====== DATA EXCERPTS
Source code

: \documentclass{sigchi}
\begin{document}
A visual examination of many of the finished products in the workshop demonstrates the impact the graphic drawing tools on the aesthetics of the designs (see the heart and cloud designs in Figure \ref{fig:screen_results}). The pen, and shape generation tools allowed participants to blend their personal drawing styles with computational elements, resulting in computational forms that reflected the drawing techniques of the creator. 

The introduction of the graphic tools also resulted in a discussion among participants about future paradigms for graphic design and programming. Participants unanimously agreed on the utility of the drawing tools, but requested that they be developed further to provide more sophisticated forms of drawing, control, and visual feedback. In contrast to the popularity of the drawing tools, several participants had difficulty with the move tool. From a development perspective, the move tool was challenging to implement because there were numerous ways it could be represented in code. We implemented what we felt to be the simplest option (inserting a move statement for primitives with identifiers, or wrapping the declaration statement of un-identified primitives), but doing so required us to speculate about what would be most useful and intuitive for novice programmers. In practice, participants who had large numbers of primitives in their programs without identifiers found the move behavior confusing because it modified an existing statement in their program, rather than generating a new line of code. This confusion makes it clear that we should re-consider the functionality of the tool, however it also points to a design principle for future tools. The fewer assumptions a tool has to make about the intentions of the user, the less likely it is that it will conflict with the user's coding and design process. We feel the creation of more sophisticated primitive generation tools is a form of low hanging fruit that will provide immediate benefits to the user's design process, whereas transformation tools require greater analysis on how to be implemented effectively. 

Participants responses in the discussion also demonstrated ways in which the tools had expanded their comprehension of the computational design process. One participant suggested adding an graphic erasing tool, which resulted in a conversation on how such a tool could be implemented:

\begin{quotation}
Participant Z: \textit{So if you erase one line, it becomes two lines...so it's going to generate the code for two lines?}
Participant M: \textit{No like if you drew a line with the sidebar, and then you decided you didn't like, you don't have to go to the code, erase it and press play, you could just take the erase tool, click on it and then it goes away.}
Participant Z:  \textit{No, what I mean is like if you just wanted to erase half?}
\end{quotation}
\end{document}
============
Sift the material for lines with the string "just". Copy each one found.

• **SOLUTION TO THIS TASK**:
Participant M: \textit{No like if you drew a line with the sidebar, and then you decided you didn't like, you don't have to go to the code, erase it and press play, you could just take the erase tool, click on it and then it goes away.}
Participant Z:  \textit{No, what I mean is like if you just wanted to erase half?}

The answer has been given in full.